• Dataset records
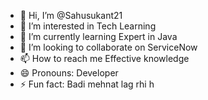 - 👋 Hi, I’m @Sahusukant21
- 👀 I’m interested in Tech Learning
- 🌱 I’m currently learning Expert in Java
- 💞️ I’m looking to collaborate on ServiceNow  
- 📫 How to reach me Effective knowledge
- 😄 Pronouns: Developer
- ⚡ Fun fact: Badi mehnat lag rhi h 

<!---
Sahusukant21/Sahusukant21 is a ✨ special ✨ repository because its `README.md` (this file) appears on your GitHub profile.
You can click the Preview link to take a look at your changes.
--->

• Exercise description
This calls for an exact copy of all the entries above, with the pictures omitted.

• Response to this exercise
 - 👋 Hi, I’m @Sahusukant21
- 👀 I’m interested in Tech Learning
- 🌱 I’m currently learning Expert in Java
- 💞️ I’m looking to collaborate on ServiceNow  
- 📫 How to reach me Effective knowledge
- 😄 Pronouns: Developer
- ⚡ Fun fact: Badi mehnat lag rhi h 

<!---
Sahusukant21/Sahusukant21 is a ✨ special ✨ repository because its `README.md` (this file) appears on your GitHub profile.
You can click the Preview link to take a look at your changes.
--->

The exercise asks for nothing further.